Tuesday, February 02, 2010

Factory School Spin



Here's a hilarious, even surreal article highlighting the pathetic flailing of *parental outsourcers*:

School Addresses Leveling Issue

Information has been circulated about the possibility of classes at the middle-high school being "de-leveled," meaning combining college prep level with honors level in one classroom. The issue came up during the communications portion of the Jan. 20 School Committee meeting.

Last week, the Mariner had a commentary "College prep/honors classes should not be combined" from two parents citing their concerns over the possibility of de-leveling classes at the high school.

Middle-High School Principal Joel Antolini has written a letter to set the record straight on what is going on with scheduling and leveling at the high school level. The letter was mailed to all parents of Middle-High School students this week and is currently posted on the high school’s website.

"At CMHS, our courses are leveled, students are not," Antolini writes. "It is customary for individual students to choose courses from various curriculum areas at different levels."

Many courses, due to student interest, enrollment, and staff availability, are offered at different levels but at the same time, with the same teacher, in the same classroom, Antolini said. In these instances, teachers differentiate instruction to ensure all students are appropriately challenged by the curriculum and reach their full potential.

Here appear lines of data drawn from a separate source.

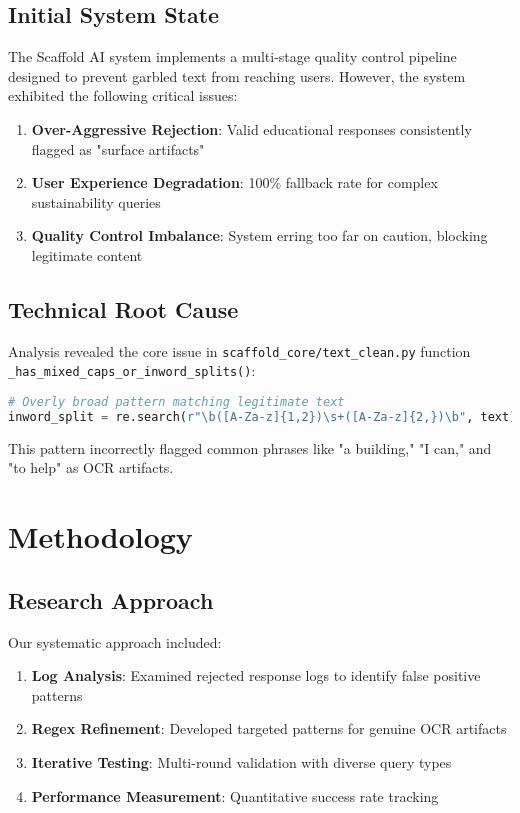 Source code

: \documentclass[12pt,a4paper]{article}
\begin{document}
\subsection{Initial System State}
The Scaffold AI system implements a multi-stage quality control pipeline designed to prevent garbled text from reaching users. However, the system exhibited the following critical issues:

\begin{enumerate}
    \item \textbf{Over-Aggressive Rejection}: Valid educational responses consistently flagged as "surface artifacts"
    \item \textbf{User Experience Degradation}: 100\% fallback rate for complex sustainability queries
    \item \textbf{Quality Control Imbalance}: System erring too far on caution, blocking legitimate content
\end{enumerate}

\subsection{Technical Root Cause}
Analysis revealed the core issue in \texttt{scaffold\_core/text\_clean.py} function \texttt{\_has\_mixed\_caps\_or\_inword\_splits()}:

\begin{lstlisting}[language=Python, caption=Original problematic regex pattern]
# Overly broad pattern matching legitimate text
inword_split = re.search(r"\b([A-Za-z]{1,2})\s+([A-Za-z]{2,})\b", text)
\end{lstlisting}

This pattern incorrectly flagged common phrases like "a building," "I can," and "to help" as OCR artifacts.

\section{Methodology}

\subsection{Research Approach}
Our systematic approach included:

\begin{enumerate}
    \item \textbf{Log Analysis}: Examined rejected response logs to identify false positive patterns
    \item \textbf{Regex Refinement}: Developed targeted patterns for genuine OCR artifacts
    \item \textbf{Iterative Testing}: Multi-round validation with diverse query types
    \item \textbf{Performance Measurement}: Quantitative success rate tracking
\end{enumerate}
\end{document}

Next year, the high school will begin to make every effort to ensure students take at least one heterogeneous class in each curriculum area over the course of four years, Antolini said. This effort is an indicator for one of the seven standards of the New England Association of Schools and Colleges (NEASC). The high school will undergo re-accreditation by NEASC in the 2011-2012 school year.

In a phone interview, School Committee chair Adrienne MacCarthy said ensuring each student is challenged and has the opportunity and access to be challenged is a key part of the district’s mission and vision statement.

"The promotion of equity in all students is a goal," MacCarthy said.

Did you get all that?

Parents heard that so-called tracking, i.e. honors classes, was on the chopping block. Honors students, for some classes anyway, would be shuttled back into the flock, and reduced to learning alongside the football team and the cheerleaders. I doubt Biff and Barbie are too excited about this either!

First of all, these parents have no standing. Sure they can write letters and complain, but the fact remains, they don't exactly have the rights of full-freight-paying customers. They're the ones who chose to outsource the *schooling* of their kids to incompetent, corrupt government agents.

Though, y'all have to admit, the administrative spin was a doozy!

Obviously, like every other government school in America, this town is facing cutbacks. Once they lay off teachers (instead of across-the-board paycuts, gutting the administration, or union pension concessions) the stubborn math dictates that classes will get bigger one way or another.

So kids in a history or math class might be bifurcated into sections. Big whoop. They should be spending most of class time independently reading the texts anyway. But I digress.

Here's the doozy:

Next year, the high school will begin to make every effort to ensure students take at least one heterogeneous class in each curriculum area over the course of four years, Antolini said. This effort is an indicator for one of the seven standards of the New England Association of Schools and Colleges (NEASC).

Forget forget MCAS rankings, forget SATs and getting graduates into revered colleges, and don't worry about *keeping up with China* anymore. No, in this era of bankrupt schools, now HETEROGENEOUS classes are deemed paramount, even spun as ideal!
...ensuring each student is challenged and has the opportunity and access to be challenged is a key part of the district’s mission and vision statement.

Hah! Make sure every kid has the opportunity to be *challenged* - I guess except for the alleged best and brightest!

Okay, can't waste too much time or too many words here. To wrap this one up, somebody please reconcile these two excerpts:

"At CMHS, our courses are leveled, students are not,"

"The promotion of equity in all students is a goal,"



Anyone who generally thinks that all factories in China do is produce inferior junk and pollution....

They ought to take a sober look at the mind factories here, the ones they send sentence their precious children to.